| THE PROBLEM |
Each line with the word "Complex" must appear in the answer, copied from the records.

| EXTRACTED MATERIAL |
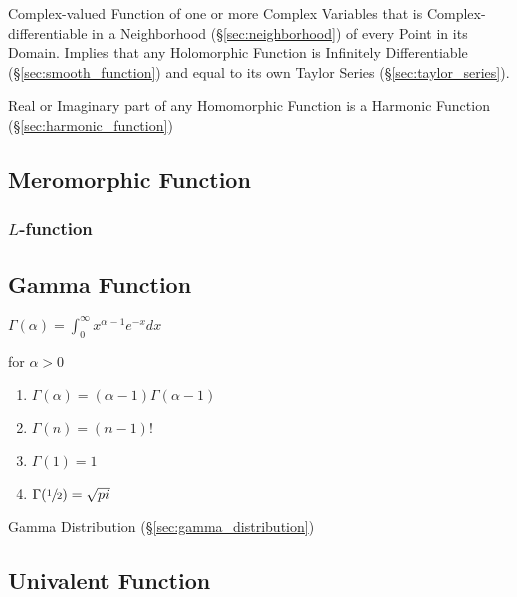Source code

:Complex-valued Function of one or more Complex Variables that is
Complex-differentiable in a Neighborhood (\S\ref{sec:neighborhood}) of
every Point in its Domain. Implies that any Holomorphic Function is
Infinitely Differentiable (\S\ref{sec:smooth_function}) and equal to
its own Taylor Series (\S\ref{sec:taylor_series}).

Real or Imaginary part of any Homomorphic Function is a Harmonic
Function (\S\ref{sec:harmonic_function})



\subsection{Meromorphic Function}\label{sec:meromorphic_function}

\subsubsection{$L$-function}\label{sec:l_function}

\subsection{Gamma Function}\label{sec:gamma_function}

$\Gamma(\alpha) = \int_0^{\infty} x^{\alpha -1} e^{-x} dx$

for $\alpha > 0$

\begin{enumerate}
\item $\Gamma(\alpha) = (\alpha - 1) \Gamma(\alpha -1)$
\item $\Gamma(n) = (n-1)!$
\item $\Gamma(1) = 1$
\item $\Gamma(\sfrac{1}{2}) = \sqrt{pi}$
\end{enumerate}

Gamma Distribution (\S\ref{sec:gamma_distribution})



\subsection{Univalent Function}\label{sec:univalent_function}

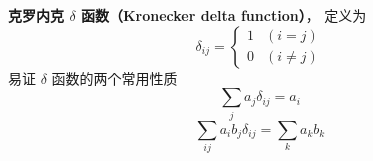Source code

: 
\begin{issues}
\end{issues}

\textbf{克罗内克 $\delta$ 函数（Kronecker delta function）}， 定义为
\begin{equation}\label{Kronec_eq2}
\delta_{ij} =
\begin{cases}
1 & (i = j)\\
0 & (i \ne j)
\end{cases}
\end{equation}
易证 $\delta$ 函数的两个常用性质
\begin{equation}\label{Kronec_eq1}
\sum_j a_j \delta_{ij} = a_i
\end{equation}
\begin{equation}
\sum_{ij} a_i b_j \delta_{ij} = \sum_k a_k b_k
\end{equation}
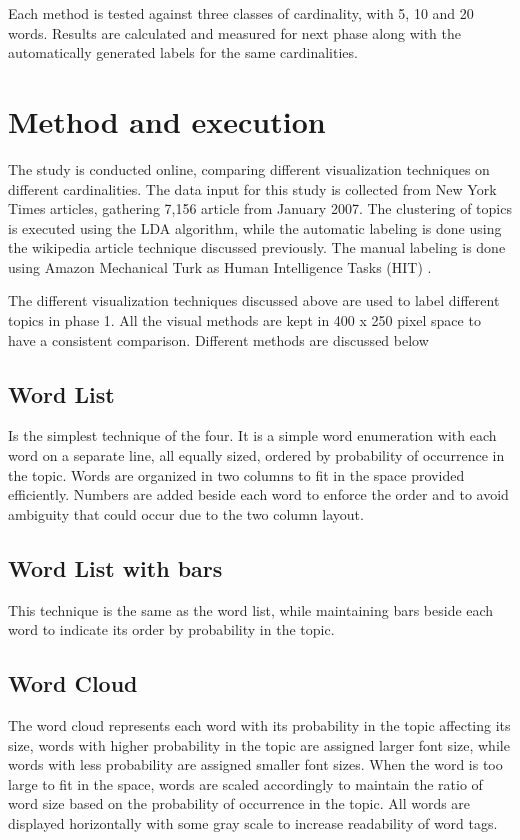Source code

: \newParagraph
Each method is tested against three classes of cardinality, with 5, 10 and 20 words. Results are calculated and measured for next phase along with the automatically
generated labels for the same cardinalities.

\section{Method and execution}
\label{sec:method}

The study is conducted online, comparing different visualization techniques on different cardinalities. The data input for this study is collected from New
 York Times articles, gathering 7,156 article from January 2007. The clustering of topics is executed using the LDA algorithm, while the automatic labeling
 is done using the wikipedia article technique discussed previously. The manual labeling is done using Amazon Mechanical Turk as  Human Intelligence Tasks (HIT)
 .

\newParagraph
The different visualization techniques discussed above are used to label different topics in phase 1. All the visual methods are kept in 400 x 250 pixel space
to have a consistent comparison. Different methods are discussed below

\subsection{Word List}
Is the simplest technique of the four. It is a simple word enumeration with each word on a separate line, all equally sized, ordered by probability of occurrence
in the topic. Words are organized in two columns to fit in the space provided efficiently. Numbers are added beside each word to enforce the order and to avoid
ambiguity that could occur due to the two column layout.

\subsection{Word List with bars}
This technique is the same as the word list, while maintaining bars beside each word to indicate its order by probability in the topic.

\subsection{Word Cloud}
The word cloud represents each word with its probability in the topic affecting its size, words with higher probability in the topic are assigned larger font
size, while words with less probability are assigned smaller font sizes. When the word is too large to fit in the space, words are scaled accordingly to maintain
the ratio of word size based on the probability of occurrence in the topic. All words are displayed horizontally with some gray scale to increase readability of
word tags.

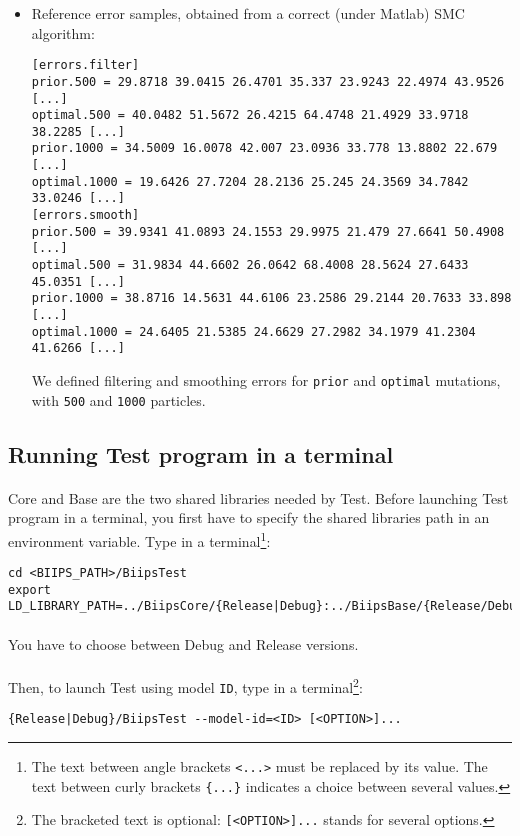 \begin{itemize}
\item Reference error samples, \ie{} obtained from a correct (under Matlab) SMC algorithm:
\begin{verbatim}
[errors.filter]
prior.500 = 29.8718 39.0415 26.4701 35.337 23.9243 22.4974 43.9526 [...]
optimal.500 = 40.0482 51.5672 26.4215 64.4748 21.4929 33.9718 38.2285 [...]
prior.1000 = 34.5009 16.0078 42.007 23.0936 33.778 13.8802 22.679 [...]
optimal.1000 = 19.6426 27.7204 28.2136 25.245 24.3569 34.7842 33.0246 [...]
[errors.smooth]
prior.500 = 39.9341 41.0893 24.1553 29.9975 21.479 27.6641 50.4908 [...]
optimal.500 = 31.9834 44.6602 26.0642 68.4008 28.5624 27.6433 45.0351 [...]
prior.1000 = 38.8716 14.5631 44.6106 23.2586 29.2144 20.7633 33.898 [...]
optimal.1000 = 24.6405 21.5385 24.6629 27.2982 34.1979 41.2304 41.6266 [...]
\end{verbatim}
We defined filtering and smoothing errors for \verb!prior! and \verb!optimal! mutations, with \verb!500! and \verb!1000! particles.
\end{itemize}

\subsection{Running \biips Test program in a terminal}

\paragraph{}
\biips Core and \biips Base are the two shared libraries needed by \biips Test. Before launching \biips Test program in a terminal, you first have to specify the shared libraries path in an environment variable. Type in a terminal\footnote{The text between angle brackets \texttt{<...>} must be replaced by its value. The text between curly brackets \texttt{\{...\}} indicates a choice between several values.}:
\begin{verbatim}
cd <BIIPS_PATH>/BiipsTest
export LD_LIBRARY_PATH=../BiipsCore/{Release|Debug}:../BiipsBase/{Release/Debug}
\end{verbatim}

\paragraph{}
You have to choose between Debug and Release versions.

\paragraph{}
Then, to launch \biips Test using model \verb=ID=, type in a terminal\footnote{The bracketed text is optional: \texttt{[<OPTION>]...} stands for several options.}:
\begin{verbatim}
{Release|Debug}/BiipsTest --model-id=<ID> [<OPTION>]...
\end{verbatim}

| SOLUTION TO THIS PROBLEM |
:Complex-valued Function of one or more Complex Variables that is
Complex-differentiable in a Neighborhood (\S\ref{sec:neighborhood}) of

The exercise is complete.